Certes, la situation n'a rien de réjouissant du côté des Humanoïdes Associés (même la branche américaine des Humanos vient d'être déclarée en cessation de paiement), mais on continue (pour le moment ?) de voir débarquer quelques nouveautés attendues en librairie, à commencer par une adaptation d'une nouvelle de Lovecraft, La Tombe. Écrite en 1917 mais publiée seulement en 1922, cette histoire marque sans doute la première véritable œuvre « adulte » de l'écrivain culte. On y sent déjà la main ferme du conteur macabre, le goût du passé qui pourrit lentement dans les recoins d’une mémoire décadente, et l’ombre des grandes thématiques qui hanteront tout son univers : la folie, la dégénérescence, l’héritage maudit et le vertige d’une identité qui s’effrite entre rêve et réalité. Le narrateur, Jervas Dudley, est un jeune homme « rêveur et visionnaire », autrement dit un doux inadapté (un branleur, presque). Comme souvent chez Lovecraft, ce marginal se réfugie dans les livres anciens, fuit les conventions de son époque et cherche la beauté dans les ruines du passé. Sa solitude devient une porte ouverte sur l’irrationnel. Un jour, il découvre un vieux mausolée, celui de la famille Hyde, dont le manoir fut jadis consumé par la foudre. Châtiment divin, murmurent les villageois, histoire de corser l'atmosphère. Dès lors, Jervas se met à rôder autour du caveau, fasciné, possédé par l’idée d’y entrer, comme si sa propre vie l’attendait à l’intérieur. Ce n’est pas un hasard si cette fascination a des allures de désir interdit : l’attirance du vivant pour la mort, de la chair pour la poussière, de l’homme pour un passé qui n’est plus le sien. Dans ce texte, l’obsession est moins un élan romantique qu’une maladie du sang. Jervas revendique même un lien imaginaire avec les Hyde, persuadé d’être l’un des leurs, réincarné ou ressuscité à travers les siècles. À mesure qu’il s’abandonne à son délire, il dort à côté de la tombe, puis finit par y pénétrer, trouvant dans le cercueil vide une place toute désignée : la sienne. Bonne nuit les petits.

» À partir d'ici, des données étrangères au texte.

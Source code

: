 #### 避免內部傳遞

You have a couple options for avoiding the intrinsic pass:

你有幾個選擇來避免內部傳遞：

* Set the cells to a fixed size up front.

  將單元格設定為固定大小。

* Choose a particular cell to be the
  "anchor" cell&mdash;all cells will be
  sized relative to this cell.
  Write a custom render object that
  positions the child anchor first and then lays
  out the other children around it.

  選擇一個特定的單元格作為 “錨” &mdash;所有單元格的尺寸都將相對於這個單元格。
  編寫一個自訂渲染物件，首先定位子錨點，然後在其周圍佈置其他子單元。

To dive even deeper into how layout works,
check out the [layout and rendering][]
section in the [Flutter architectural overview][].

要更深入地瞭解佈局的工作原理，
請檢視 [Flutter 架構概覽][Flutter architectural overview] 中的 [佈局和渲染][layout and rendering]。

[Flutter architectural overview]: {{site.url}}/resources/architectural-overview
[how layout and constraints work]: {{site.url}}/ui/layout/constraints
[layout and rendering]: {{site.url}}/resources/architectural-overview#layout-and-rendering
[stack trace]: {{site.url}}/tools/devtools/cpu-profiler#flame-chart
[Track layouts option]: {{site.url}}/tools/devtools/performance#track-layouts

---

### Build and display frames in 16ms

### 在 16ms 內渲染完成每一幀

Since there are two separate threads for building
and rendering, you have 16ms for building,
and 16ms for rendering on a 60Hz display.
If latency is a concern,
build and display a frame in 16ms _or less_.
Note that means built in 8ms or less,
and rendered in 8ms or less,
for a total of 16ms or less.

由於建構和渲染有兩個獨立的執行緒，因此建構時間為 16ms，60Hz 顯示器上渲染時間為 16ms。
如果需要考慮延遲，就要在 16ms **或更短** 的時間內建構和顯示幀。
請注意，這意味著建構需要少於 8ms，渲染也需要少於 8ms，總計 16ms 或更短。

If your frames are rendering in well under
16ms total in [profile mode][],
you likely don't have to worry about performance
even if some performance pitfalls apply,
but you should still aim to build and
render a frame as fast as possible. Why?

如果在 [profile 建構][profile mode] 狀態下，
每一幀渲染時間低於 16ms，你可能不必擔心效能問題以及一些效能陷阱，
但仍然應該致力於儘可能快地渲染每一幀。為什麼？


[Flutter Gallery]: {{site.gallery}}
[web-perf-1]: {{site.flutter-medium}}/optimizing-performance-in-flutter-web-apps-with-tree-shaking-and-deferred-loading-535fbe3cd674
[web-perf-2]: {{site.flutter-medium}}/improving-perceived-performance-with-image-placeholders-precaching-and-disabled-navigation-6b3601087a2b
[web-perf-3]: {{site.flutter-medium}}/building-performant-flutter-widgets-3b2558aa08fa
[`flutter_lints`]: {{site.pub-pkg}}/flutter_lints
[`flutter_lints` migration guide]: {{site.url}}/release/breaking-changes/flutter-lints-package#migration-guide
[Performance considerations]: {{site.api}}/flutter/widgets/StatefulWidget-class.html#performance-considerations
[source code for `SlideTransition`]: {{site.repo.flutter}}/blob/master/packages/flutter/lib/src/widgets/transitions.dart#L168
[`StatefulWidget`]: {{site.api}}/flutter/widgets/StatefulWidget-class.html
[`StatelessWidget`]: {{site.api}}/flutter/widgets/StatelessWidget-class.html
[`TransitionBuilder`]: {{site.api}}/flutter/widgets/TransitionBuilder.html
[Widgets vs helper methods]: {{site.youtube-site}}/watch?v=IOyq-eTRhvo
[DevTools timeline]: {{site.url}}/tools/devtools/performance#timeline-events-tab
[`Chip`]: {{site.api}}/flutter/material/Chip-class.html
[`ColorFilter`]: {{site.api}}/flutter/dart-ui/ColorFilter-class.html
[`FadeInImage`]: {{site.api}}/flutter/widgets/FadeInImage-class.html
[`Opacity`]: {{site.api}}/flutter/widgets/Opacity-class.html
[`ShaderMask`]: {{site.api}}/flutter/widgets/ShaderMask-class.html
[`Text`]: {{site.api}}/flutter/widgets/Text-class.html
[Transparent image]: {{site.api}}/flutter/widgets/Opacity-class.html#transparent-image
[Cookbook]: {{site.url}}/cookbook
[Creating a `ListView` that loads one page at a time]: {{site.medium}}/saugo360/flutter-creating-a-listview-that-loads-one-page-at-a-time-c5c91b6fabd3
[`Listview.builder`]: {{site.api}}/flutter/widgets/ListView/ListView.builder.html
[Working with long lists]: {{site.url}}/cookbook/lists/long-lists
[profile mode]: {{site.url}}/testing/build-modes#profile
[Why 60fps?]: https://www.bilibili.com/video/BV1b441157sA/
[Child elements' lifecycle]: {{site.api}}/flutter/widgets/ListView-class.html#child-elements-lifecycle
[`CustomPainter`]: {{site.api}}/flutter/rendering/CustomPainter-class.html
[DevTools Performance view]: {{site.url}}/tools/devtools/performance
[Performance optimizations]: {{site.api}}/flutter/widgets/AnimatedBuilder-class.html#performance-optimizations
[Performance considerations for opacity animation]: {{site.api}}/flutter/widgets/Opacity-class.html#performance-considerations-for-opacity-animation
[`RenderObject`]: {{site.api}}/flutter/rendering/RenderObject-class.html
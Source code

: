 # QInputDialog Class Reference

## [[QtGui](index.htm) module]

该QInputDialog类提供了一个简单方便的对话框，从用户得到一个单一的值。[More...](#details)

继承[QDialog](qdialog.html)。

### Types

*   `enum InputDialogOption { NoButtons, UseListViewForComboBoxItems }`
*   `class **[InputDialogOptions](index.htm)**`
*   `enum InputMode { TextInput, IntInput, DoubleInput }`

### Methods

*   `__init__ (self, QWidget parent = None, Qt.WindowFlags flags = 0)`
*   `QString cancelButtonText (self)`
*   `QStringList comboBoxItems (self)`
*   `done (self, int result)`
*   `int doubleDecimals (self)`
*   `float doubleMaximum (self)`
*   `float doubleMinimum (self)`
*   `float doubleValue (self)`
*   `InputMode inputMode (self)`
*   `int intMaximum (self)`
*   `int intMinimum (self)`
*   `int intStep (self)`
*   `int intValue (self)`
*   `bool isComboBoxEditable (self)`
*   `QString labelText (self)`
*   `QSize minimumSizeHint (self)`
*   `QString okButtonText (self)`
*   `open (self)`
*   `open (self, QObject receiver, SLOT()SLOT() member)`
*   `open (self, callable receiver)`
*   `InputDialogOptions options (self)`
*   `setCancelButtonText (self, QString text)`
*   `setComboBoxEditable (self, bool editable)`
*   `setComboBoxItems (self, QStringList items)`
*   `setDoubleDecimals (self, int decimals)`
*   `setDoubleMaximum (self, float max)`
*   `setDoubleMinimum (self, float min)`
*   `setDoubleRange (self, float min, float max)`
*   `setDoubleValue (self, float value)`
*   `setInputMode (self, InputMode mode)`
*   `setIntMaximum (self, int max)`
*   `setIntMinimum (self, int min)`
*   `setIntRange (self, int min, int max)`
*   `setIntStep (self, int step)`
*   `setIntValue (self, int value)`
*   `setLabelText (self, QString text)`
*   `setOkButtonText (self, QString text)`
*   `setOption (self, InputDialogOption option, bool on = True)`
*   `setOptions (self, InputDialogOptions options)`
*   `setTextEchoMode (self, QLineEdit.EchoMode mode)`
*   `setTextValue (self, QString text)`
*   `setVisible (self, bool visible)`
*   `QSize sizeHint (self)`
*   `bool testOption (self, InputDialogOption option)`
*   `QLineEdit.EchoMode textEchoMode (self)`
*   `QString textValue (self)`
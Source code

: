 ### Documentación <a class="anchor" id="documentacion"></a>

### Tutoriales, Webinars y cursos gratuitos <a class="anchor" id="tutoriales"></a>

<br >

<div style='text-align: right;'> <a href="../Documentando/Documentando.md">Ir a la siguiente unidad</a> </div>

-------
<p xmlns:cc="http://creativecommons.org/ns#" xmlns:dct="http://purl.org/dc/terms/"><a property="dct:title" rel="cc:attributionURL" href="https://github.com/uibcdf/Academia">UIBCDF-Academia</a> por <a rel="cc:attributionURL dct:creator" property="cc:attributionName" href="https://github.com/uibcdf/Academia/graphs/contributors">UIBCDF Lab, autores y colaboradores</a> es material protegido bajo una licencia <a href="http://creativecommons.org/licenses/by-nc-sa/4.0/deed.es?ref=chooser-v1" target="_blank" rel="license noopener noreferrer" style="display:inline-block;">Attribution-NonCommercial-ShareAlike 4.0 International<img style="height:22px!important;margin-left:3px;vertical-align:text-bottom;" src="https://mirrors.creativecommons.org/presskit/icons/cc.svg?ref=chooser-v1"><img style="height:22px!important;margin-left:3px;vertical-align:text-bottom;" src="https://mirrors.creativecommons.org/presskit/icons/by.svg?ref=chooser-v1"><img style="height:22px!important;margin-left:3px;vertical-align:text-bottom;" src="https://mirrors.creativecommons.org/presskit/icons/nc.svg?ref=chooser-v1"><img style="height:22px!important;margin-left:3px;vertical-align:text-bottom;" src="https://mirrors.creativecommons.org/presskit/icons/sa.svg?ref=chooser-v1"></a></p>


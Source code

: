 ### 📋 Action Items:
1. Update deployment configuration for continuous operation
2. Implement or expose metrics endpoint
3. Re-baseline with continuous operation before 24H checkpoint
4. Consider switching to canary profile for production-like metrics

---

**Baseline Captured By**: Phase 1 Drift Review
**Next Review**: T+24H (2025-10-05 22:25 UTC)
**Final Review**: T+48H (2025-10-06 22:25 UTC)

Le ton reste celui d’une confession fiévreuse, classique chez Lovecraft : le narrateur parle depuis un asile, conscient que ses mots paraîtront fous. Il affirme pourtant décrire des faits réels. Ce jeu entre la démence et le surnaturel est l’une des réussites du texte. Ce que Jervas croit voir (la lumière dans le caveau, la clé providentielle, le bal spectral des Hyde ressuscités) peut être lu comme les hallucinations d’un esprit brisé, ou comme les preuves d’un héritage maudit revenu le hanter. Certains critiques ont reproché à La Tombe un excès de prose ampoulée, des phrases interminables qui donnent à l’ensemble un parfum d’archaïsme. Mais d’autres y voient justement comme un charme. La maladresse stylistique devient presque un effet de style, une manière de brouiller la frontière entre le rêve et la réalité, entre le XIXe siècle décadent et l’horreur moderne. La version en bande dessinée est écrite par Bastian D.D et parvient bien à retranscrire le ton et la prose, en opérant des choix qui assurent une transition fidèle et efficace au format dont les Humanos sont de fervents défenseurs. Le dessin est confié à Nino Cammarata et c'est une grande réussite. Aussi bien quand la mise en page est classique, sous la forme d'un gaufrier régulier, que dans les splendides pleines pages ou les vignettes qui respirent amplement, le trait est élégant, soigné, ne souffre d'aucune baisse de régime ou approximation. On peut reprocher à La Tombe de n’être qu’un canevas encore rigide, un brouillon d’idées qui écloront plus tard. Le récit est parfois trop explicite, la psychologie esquissée sans profondeur. Mais l’essentiel se prête très bien à une adaptation en bande dessinée, l'image appuyant l'aspect lugubre et macabre des propos de Lovecraft, nous séduisant par sa préciosité. C'est beau et à conseiller vivement aux fans de l'écrivain de l'horreur.